Still referring to FIG. 1, underneath the power button 2 and lights are two additional buttons. The soda water dispensing button 10 is located on the right. When the soda water dispensing button 10 is pushed, the machine will dispense a carbonated beverage in a steady stream. If there is no flavor bullet 300 inserted in the flavor port 8, then the machine will dispense just soda water, as long as the door 9 to the flavor port 8 is closed. If there is a flavor bullet in the flavor port 8, then the machine will dispense a flavored, carbonated beverage of choice. While the soda water dispensing button 10 is being pressed, the machine will continue to dispense the beverage. This allows a user to choose the serving size he or she wishes to consume. By pressing the soda dispensing button 10 for a short time, the machine will dispense a small amount of beverage. If a user presses the soda dispensing button 10 for a longer period of time, then the machine will dispense a larger serving of beverage.
To the left of the soda water dispensing button 10, is the water dispensing button 12. When a user pushes the water dispensing button 12, the machine will dispense non-carbonated water if there is no flavor bullet in the flavor port 8. If there is a flavor bullet in the flavor port 8, then the machine will dispense a non-carbonated drink, such as juice or a sports drink.
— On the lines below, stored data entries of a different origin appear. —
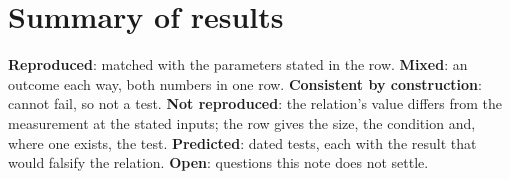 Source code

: \documentclass[
  10pt,
]{article}
\begin{document}
\begin{abstract}
ties the relation in evidence. The formation of structure before recombination is out of scope and acknowledged. A first pre-registered test on dwarf dispersions missed. The tests are pre-registered, except where marked post hoc, and the code is public; we set out those that can decide.
\end{abstract}

\clearpage
\section{Summary of results}\label{summary}

\textbf{Reproduced}: matched with the parameters stated in the row. \textbf{Mixed}: an outcome each way, both numbers in one row. \textbf{Consistent by construction}: cannot fail, so not a test. \textbf{Not reproduced}: the relation's value differs from the measurement at the stated inputs; the row gives the size, the condition and, where one exists, the test. \textbf{Predicted}: dated tests, each with the result that would falsify the relation. \textbf{Open}: questions this note does not settle.
\end{document}
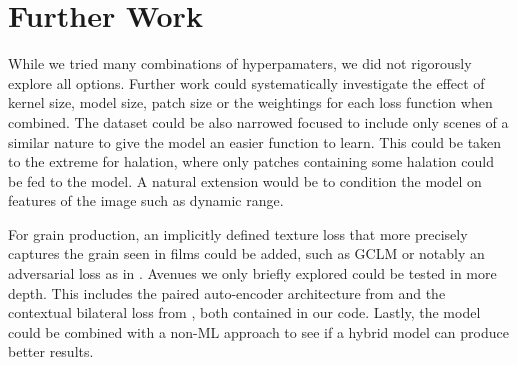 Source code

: \section{Further Work}
\label{sec:further-work}

While we tried many combinations of hyperpamaters, we did not rigorously explore all options. Further work could systematically investigate the effect of kernel size, model size, patch size or the weightings for each loss function when combined. The dataset could be also narrowed focused to include only scenes of a similar nature to give the model an easier function to learn. This could be taken to the extreme for halation, where only patches containing some halation could be fed to the model. A natural extension would be to condition the model on features of the image such as dynamic range. 

For grain production, an implicitly defined texture loss that more precisely captures the grain seen in films could be added, such as GCLM \cite{glcm} or notably an adversarial loss as in \cite{dslr-quality}. Avenues we only briefly explored could be tested in more depth. This includes the paired auto-encoder architecture from \cite{raw-to-raw} and the contextual bilateral loss from \cite{zoom-to-learn}, both contained in our code. Lastly, the model could be combined with a non-ML approach to see if a hybrid model can produce better results. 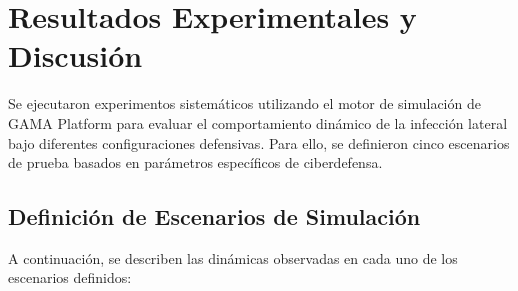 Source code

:\section{Resultados Experimentales y Discusión}
\label{sec:resultados}
Se ejecutaron experimentos sistemáticos utilizando el motor de simulación de GAMA Platform para evaluar el comportamiento dinámico de la infección lateral bajo diferentes configuraciones defensivas. Para ello, se definieron cinco escenarios de prueba basados en parámetros específicos de ciberdefensa.

\subsection{Definición de Escenarios de Simulación}
A continuación, se describen las dinámicas observadas en cada uno de los escenarios definidos:

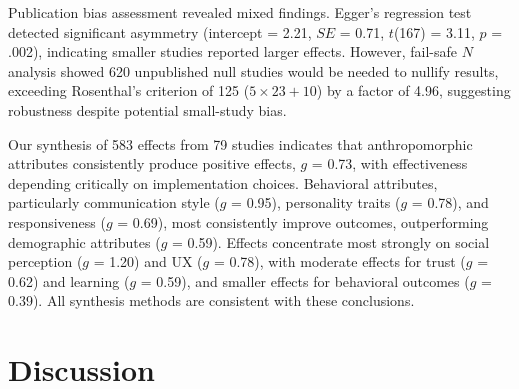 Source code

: \documentclass[manuscript,anonymous,sigconf]{acmart}
\begin{document}
Publication bias assessment revealed mixed findings. Egger's regression test detected significant asymmetry (intercept = 2.21, $SE$ = 0.71, $t$(167) = 3.11, $p$ = .002), indicating smaller studies reported larger effects. However, fail-safe $N$ analysis showed 620 unpublished null studies would be needed to nullify results, exceeding Rosenthal's criterion \cite{rosenthal1979file} of 125 ($5\times23+10$) by a factor of 4.96, suggesting robustness despite potential small-study bias.

Our synthesis of 583 effects from 79 studies indicates that anthropomorphic attributes consistently produce positive effects, $g$ = 0.73, with effectiveness depending critically on implementation choices. Behavioral attributes, particularly communication style ($g$ = 0.95), personality traits ($g$ = 0.78), and responsiveness ($g$ = 0.69), most consistently improve outcomes, outperforming demographic attributes ($g$ = 0.59). Effects concentrate most strongly on social perception ($g$ = 1.20) and UX ($g$ = 0.78), with moderate effects for trust ($g$ = 0.62) and learning ($g$ = 0.59), and smaller effects for behavioral outcomes ($g$ = 0.39). All synthesis methods are consistent with these conclusions. %

\section{Discussion}


\end{document}
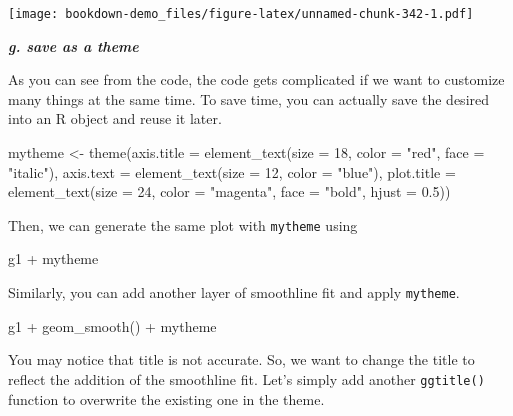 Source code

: \documentclass[
]{book}
\newenvironment{Shaded}{\begin{snugshade}}{\end{snugshade}}
\newcommand{\AttributeTok}[1]{\textcolor[rgb]{0.77,0.63,0.00}{#1}}
\newcommand{\DecValTok}[1]{\textcolor[rgb]{0.00,0.00,0.81}{#1}}
\newcommand{\FloatTok}[1]{\textcolor[rgb]{0.00,0.00,0.81}{#1}}
\newcommand{\FunctionTok}[1]{\textcolor[rgb]{0.00,0.00,0.00}{#1}}
\newcommand{\NormalTok}[1]{#1}
\newcommand{\OtherTok}[1]{\textcolor[rgb]{0.56,0.35,0.01}{#1}}
\newcommand{\SpecialCharTok}[1]{\textcolor[rgb]{0.00,0.00,0.00}{#1}}
\newcommand{\StringTok}[1]{\textcolor[rgb]{0.31,0.60,0.02}{#1}}
\begin{document}
\texttt{[image: bookdown-demo\_files/figure-latex/unnamed-chunk-342-1.pdf]}

\textbf{\emph{g. save as a theme}}

As you can see from the code, the code gets complicated if we want to customize many things at the same time. To save time, you can actually save the desired into an R object and reuse it later.

\begin{Shaded}
\begin{Highlighting}[]
\NormalTok{mytheme }\OtherTok{\textless{}{-}} \FunctionTok{theme}\NormalTok{(}\AttributeTok{axis.title =} \FunctionTok{element\_text}\NormalTok{(}\AttributeTok{size =} \DecValTok{18}\NormalTok{, }\AttributeTok{color =} \StringTok{"red"}\NormalTok{, }\AttributeTok{face =} \StringTok{"italic"}\NormalTok{), }\AttributeTok{axis.text =} \FunctionTok{element\_text}\NormalTok{(}\AttributeTok{size =} \DecValTok{12}\NormalTok{, }\AttributeTok{color =} \StringTok{"blue"}\NormalTok{), }\AttributeTok{plot.title =} \FunctionTok{element\_text}\NormalTok{(}\AttributeTok{size =} \DecValTok{24}\NormalTok{, }\AttributeTok{color =} \StringTok{"magenta"}\NormalTok{, }\AttributeTok{face =} \StringTok{"bold"}\NormalTok{, }\AttributeTok{hjust =} \FloatTok{0.5}\NormalTok{))}
\end{Highlighting}
\end{Shaded}

Then, we can generate the same plot with \texttt{mytheme} using

\begin{Shaded}
\begin{Highlighting}[]
\NormalTok{g1 }\SpecialCharTok{+}\NormalTok{ mytheme}
\end{Highlighting}
\end{Shaded}

Similarly, you can add another layer of smoothline fit and apply \texttt{mytheme}.

\begin{Shaded}
\begin{Highlighting}[]
\NormalTok{g1 }\SpecialCharTok{+} \FunctionTok{geom\_smooth}\NormalTok{() }\SpecialCharTok{+}\NormalTok{ mytheme}
\end{Highlighting}
\end{Shaded}

You may notice that title is not accurate. So, we want to change the title to reflect the addition of the smoothline fit. Let's simply add another \texttt{ggtitle()} function to overwrite the existing one in the theme.
\end{document}
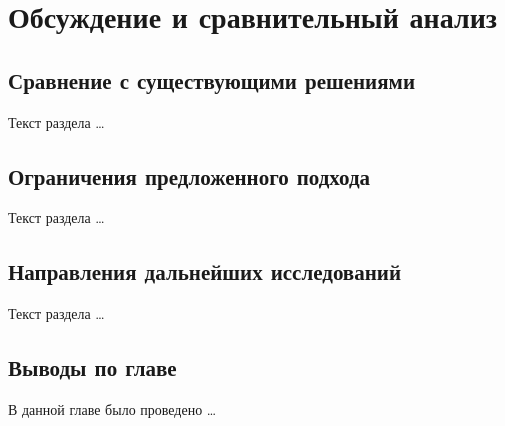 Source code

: \chapter{Обсуждение и сравнительный анализ}
\label{ch:chapter4}

\section{Сравнение с существующими решениями}
\label{sec:ch4:comparison}

Текст раздела \ldots

\section{Ограничения предложенного подхода}
\label{sec:ch4:limitations}

Текст раздела \ldots

\section{Направления дальнейших исследований}
\label{sec:ch4:future}

Текст раздела \ldots

\section{Выводы по главе}
\label{sec:ch4:summary}

В данной главе было проведено \ldots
The water dispensing button 12 typically works like the soda dispensing button 10. A user can choose the serving size based on the length of time he or she holds down on the water dispensing button 12.
Still looking at FIG. 1, when the drink dispenser dispenses a beverage, the contents, i.e. syrup and water, flow through the flavor diffuser 14. The diffuser 14 aids in mixing the syrup and water by slowing down the flow of the liquids. The diffuser 14 may be a commercially available product or it may be a diffuser 14 specially fitted to accompany the present invention. The diffuser 14 aids in making the taste of the beverages consistent. The diffuser 14 is made of a dishwasher safe plastic and can be easily washed to maintain a consistent quality to the drinks. Once the drink has been mixed in the diffuser 14, the drink will be dispensed through the nozzle 16. The nozzle 16 will also be made of a dishwasher safe material and is capable of being removed and replaced.
FIG. 1 shows the base of the machine, there is a drip tray 18 and a splash guard 20. The drip tray 18 is a shallow container at the base of the machine. The drip tray 18 can trap liquid that inadvertently drips from the nozzle 16. A splash guard 20 covers the top of the drip tray 18. The splash guard 20 has a grill like surface that allows liquids to trickle into the drip tray 18. The splash guard 20 minimizes splash that might occur from an accidental spill. Both the drip tray 18 and the splash guard 20 are removable and made of a dishwasher safe material.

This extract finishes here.